Вход/Регистрация
Государь всея Руси
вернуться

Полуйко Валерий Васильевич

Шрифт:

Для остальных, впрочем, эта царская выходка не была ни зловещей, ни странной. Решили: боронит царь свояка, тянет, как обычно, за уши своих закосневших [176] родственников. Так было с Захарьиными, так теперь велось с Темрюками, стало быть, поведётся ещё и с Сицким. Дивиться такому давно перестали и не больно горевали от этого местнического произвола царя — даже сами пострадавшие. Знали: те, кто поднят по царскому изволу, не много значат в истинном местническом счёте и чаще всего сами избегают настоящих споров. «А хоти буде таков разряд и был, и то была государева воля», — крыли обычно таких искателей мест истые местники.

176

3акосневших — здесь: не добившихся высоких чинов, знатности, незначительных в местническом отношении.

Удивило только, что Чёботов слишком уж болезненно воспринял царский приговор, но покорно, безропотно согласился с ним. Ещё более дивило иное: после ухода царя Сицкий высокомерно выговорил Чёботову за то, что тот безлепо дерзнул искать на нём отечества [177] , и Чёботов снёс это. И враз повеяло на него холодом отчуждения. Как бы там ни было, а обычай и правила чести не позволяли поступаться местом так легко и безропотно. Снести от царя неправый суд — куда ни шло! Все подвластны этому суду, да нередко противились и ему; но стерпеть гордостные и каверзные нарекания от того, на которого бил челом, было и худо и зазорно. Такое не прощалось, такому не было оправдания, такое ложилось пятном на весь род утеснённого в месте — до последнего его колена.

177

Искать отечества — отстаивать родовую честь.

Пусть бы миску похлёбки вывернул в сердцах на царского свояка Чёботов, пусть бы обругал, осмеял его в свой черёд, пусть бы даже просто огрызнулся, не смолчал, не спустил Сицкому надменности, и то зачлось бы ему и уменьшило позор. Так нет же, нет, ни единым словом не защитил себя Чёботов. А ведь далеко не робкого десятка был боярин, и гордыбачлив и ершист, случалось попадать ему и в опалы — сносил с достоинством, и вдруг такое странное смиренство, как будто царский приговор убил в нём разом и честь, и достоинство, и смелость, и стыд... И не укоризна, не осуждение — презрение лежало на лицах бояр, когда они, после ухода царя, стали вылезать из-за стола и сторониться Чёботова как зачумлённого. Один лишь Алексей Басманов не почурался опозоренного боярина, хотя, казалось, кому, как не Басманову-то, которому вскорости предстояло породниться с Сицким, более других и презреть Чёботова, скрепив этим презрением будущие родственные узы. Ан нет! Басманов и тут остался Басмановым. Ему явно было наплевать на Сицкого, как, впрочем, и на всех остальных бояр. Их единодушное презрение к Чёботову ничуть не смутило его — у него своё было на уме. Этим он всегда и отличался, и этого больше всего не любили в нём.

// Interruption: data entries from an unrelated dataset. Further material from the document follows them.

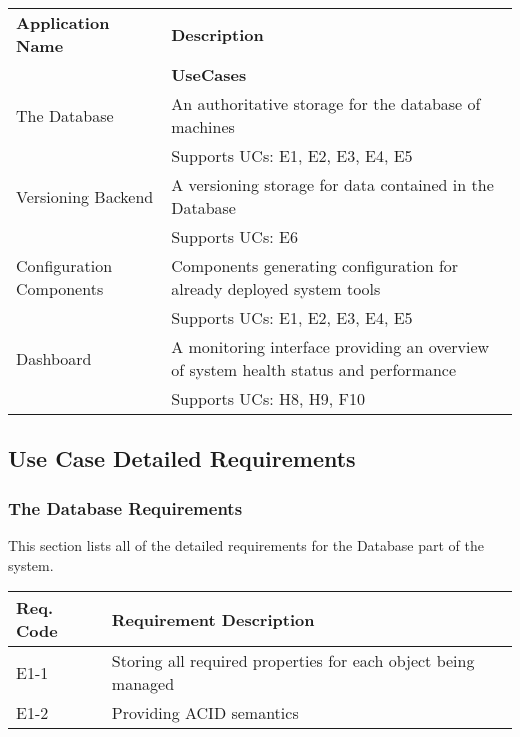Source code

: \documentclass[12pt]{article}
\begin{document}
\begin{center}
	\begin{tabular}{| p{5cm} | p{10cm} |}
		\hline
		\textbf{Application Name} & \textbf{Description}\\ \cline{2-1}
															& \textbf{UseCases}\\
		\hline
        The Database & An authoritative storage for the database of machines\\ \cline{2-1}
                        & Supports UCs: E1, E2, E3, E4, E5 \\
        \hline
        Versioning Backend & A versioning storage for data contained in the Database \\ \cline{2-1}
                        & Supports UCs: E6 \\
        \hline
        Configuration Components & Components generating configuration for already deployed system tools \\ \cline{2-1}
                        & Supports UCs: E1, E2, E3, E4, E5 \\
        \hline
        Dashboard & A monitoring interface providing an overview of system health status and performance \\ \cline{2-1}
                        & Supports UCs: H8, H9, F10 \\
		\hline
	\end{tabular}
	\label{tab:Applications}
\end{center}

\subsection{Use Case Detailed Requirements}

\subsubsection{The Database Requirements}
This section lists all of the detailed requirements for the Database part of the system.

\begin{center}
	\begin{tabular}{| p{2.5cm} | p{12.5cm} |}
	 	\hline
		\textbf{Req. Code} & \textbf{Requirement Description}\\
		\hline
        E1-1    & Storing all required properties for each object being managed\\
        \hline
        E1-2    & Providing ACID semantics\\
		\hline
	\end{tabular}
	\label{tab:DatabaseRequirements}
\end{center}
\end{document}
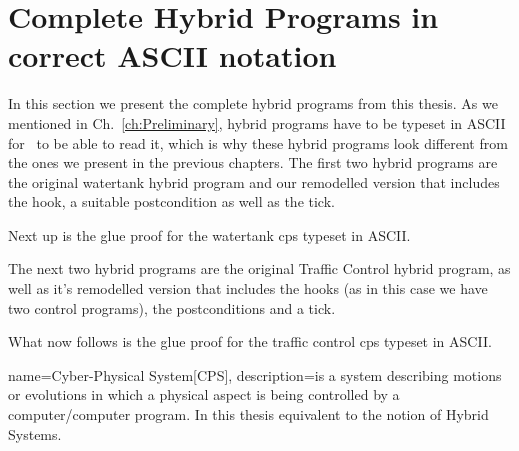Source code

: \section{Complete Hybrid Programs in correct ASCII notation}
\label{app:sec:pdfs}

In this section we present the complete hybrid programs from this thesis. As we mentioned in Ch.~\ref{ch:Preliminary}, hybrid programs have to be typeset in ASCII for \keym~to be able to read it, which is why these hybrid programs look different from the ones we present in the previous chapters. The first two hybrid programs are the original watertank hybrid program and our remodelled version that includes the hook, a suitable postcondition as well as the tick.




Next up is the glue proof for the watertank cps typeset in ASCII.



The next two hybrid programs are the original Traffic Control hybrid program, as well as it's remodelled version that includes the hooks (as in this case we have two control programs), the postconditions and a tick.




What now follows is the glue proof for the traffic control cps typeset in ASCII.


 {
 name=Cyber-Physical System[CPS],
 description={is a system describing motions or evolutions in which a physical aspect is being controlled by a computer/computer program. In this thesis equivalent to the notion of Hybrid Systems.}
}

Нынче, коли царь допустил его к себе и всё чаще советуется с ним, басмановского себеумия стали уже и опасаться; некоторые до такой степени, что о всяком, порой самом пустячном разговоре с Басмановым с глазу на глаз старались непременно поведать царю — любыми путями и способами, оберегая себя таким образом от возможной западни.

Боялись басмановского ума, его холодности, странности... Вкупе с царским умом он составлял страшную силу, пренебрегать которой было так же опасно, как и соединяться с ней в союз. Такому союзу чужды святые заповеди, и сильный в нём всегда принесёт в жертву слабого, спасая или возвышая себя, поэтому даже льстецы и прихлебатели, набрасывающиеся на царских любимцев, как свора голодных собак, чая поживиться крохами с их стола, даже они, готовые на всё и прошедшие через всё, не проявляли своего обычного рвения и сторонились Басманова. У этой братии чутьё — будто собака вживлена в них, и раз уж они, всеядные, воротили от него носы, значит, чуяли в нём тот опасный, отталкивающий душок, от которого могло опростать и их чрева.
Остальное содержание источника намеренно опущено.